Each entry below must be written out exactly, with pictures left out.

** Entries provided follows **

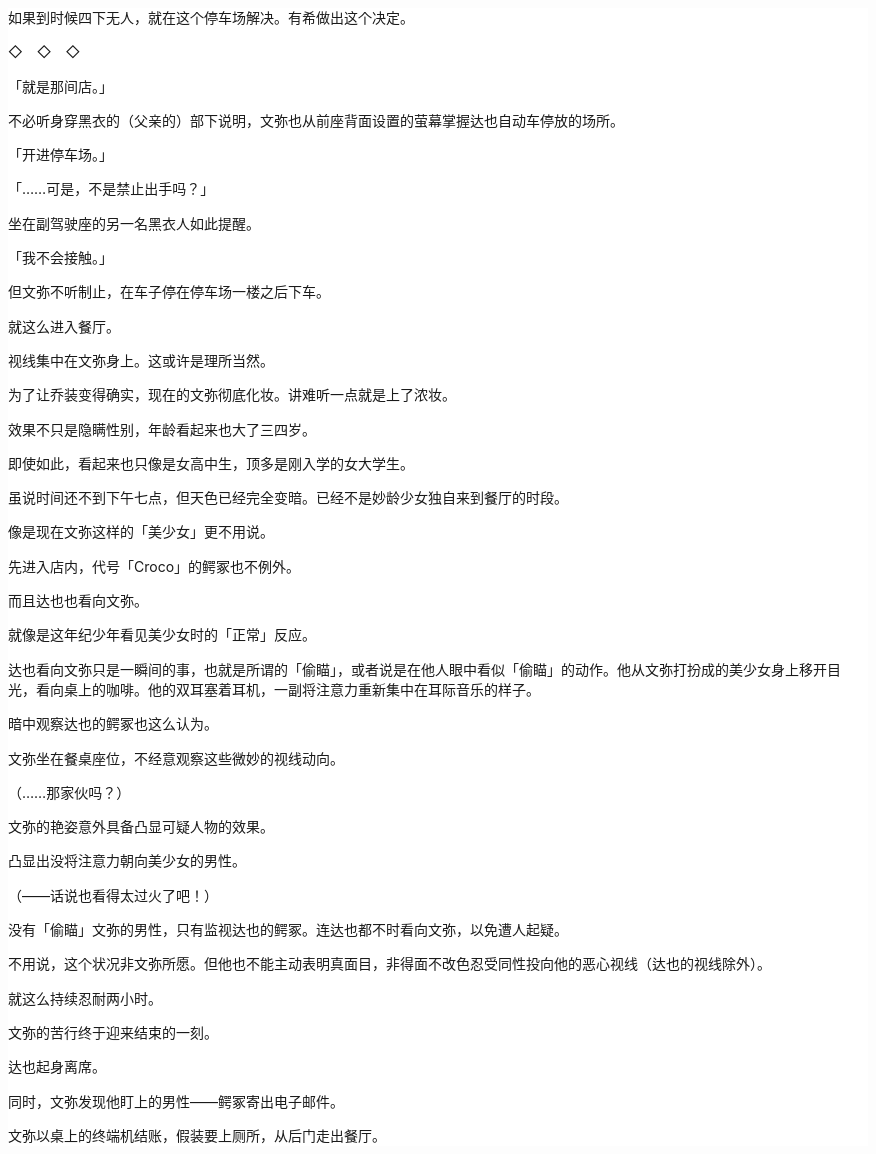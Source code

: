 如果到时候四下无人，就在这个停车场解决。有希做出这个决定。

◇　◇　◇

「就是那间店。」

不必听身穿黑衣的（父亲的）部下说明，文弥也从前座背面设置的萤幕掌握达也自动车停放的场所。

「开进停车场。」

「……可是，不是禁止出手吗？」

坐在副驾驶座的另一名黑衣人如此提醒。

「我不会接触。」

但文弥不听制止，在车子停在停车场一楼之后下车。

就这么进入餐厅。

视线集中在文弥身上。这或许是理所当然。

为了让乔装变得确实，现在的文弥彻底化妆。讲难听一点就是上了浓妆。

效果不只是隐瞒性别，年龄看起来也大了三四岁。

即使如此，看起来也只像是女高中生，顶多是刚入学的女大学生。

虽说时间还不到下午七点，但天色已经完全变暗。已经不是妙龄少女独自来到餐厅的时段。

像是现在文弥这样的「美少女」更不用说。

先进入店内，代号「Croco」的鳄冢也不例外。

而且达也也看向文弥。

就像是这年纪少年看见美少女时的「正常」反应。

达也看向文弥只是一瞬间的事，也就是所谓的「偷瞄」，或者说是在他人眼中看似「偷瞄」的动作。他从文弥打扮成的美少女身上移开目光，看向桌上的咖啡。他的双耳塞着耳机，一副将注意力重新集中在耳际音乐的样子。

暗中观察达也的鳄冢也这么认为。

文弥坐在餐桌座位，不经意观察这些微妙的视线动向。

（……那家伙吗？）

文弥的艳姿意外具备凸显可疑人物的效果。

凸显出没将注意力朝向美少女的男性。

（——话说也看得太过火了吧！）

没有「偷瞄」文弥的男性，只有监视达也的鳄冢。连达也都不时看向文弥，以免遭人起疑。

不用说，这个状况非文弥所愿。但他也不能主动表明真面目，非得面不改色忍受同性投向他的恶心视线（达也的视线除外）。

就这么持续忍耐两小时。

文弥的苦行终于迎来结束的一刻。

达也起身离席。

同时，文弥发现他盯上的男性——鳄冢寄出电子邮件。

文弥以桌上的终端机结账，假装要上厕所，从后门走出餐厅。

** End of Entries provided **

§ **Task response**
Source code

: 如果到时候四下无人，就在这个停车场解决。有希做出这个决定。

◇　◇　◇

「就是那间店。」

不必听身穿黑衣的（父亲的）部下说明，文弥也从前座背面设置的萤幕掌握达也自动车停放的场所。

「开进停车场。」

「……可是，不是禁止出手吗？」

坐在副驾驶座的另一名黑衣人如此提醒。

「我不会接触。」

但文弥不听制止，在车子停在停车场一楼之后下车。

就这么进入餐厅。

视线集中在文弥身上。这或许是理所当然。

为了让乔装变得确实，现在的文弥彻底化妆。讲难听一点就是上了浓妆。

效果不只是隐瞒性别，年龄看起来也大了三四岁。

即使如此，看起来也只像是女高中生，顶多是刚入学的女大学生。

虽说时间还不到下午七点，但天色已经完全变暗。已经不是妙龄少女独自来到餐厅的时段。

像是现在文弥这样的「美少女」更不用说。

先进入店内，代号「Croco」的鳄冢也不例外。

而且达也也看向文弥。

就像是这年纪少年看见美少女时的「正常」反应。

达也看向文弥只是一瞬间的事，也就是所谓的「偷瞄」，或者说是在他人眼中看似「偷瞄」的动作。他从文弥打扮成的美少女身上移开目光，看向桌上的咖啡。他的双耳塞着耳机，一副将注意力重新集中在耳际音乐的样子。

暗中观察达也的鳄冢也这么认为。

文弥坐在餐桌座位，不经意观察这些微妙的视线动向。

（……那家伙吗？）

文弥的艳姿意外具备凸显可疑人物的效果。

凸显出没将注意力朝向美少女的男性。

（——话说也看得太过火了吧！）

没有「偷瞄」文弥的男性，只有监视达也的鳄冢。连达也都不时看向文弥，以免遭人起疑。

不用说，这个状况非文弥所愿。但他也不能主动表明真面目，非得面不改色忍受同性投向他的恶心视线（达也的视线除外）。

就这么持续忍耐两小时。

文弥的苦行终于迎来结束的一刻。

达也起身离席。

同时，文弥发现他盯上的男性——鳄冢寄出电子邮件。

文弥以桌上的终端机结账，假装要上厕所，从后门走出餐厅。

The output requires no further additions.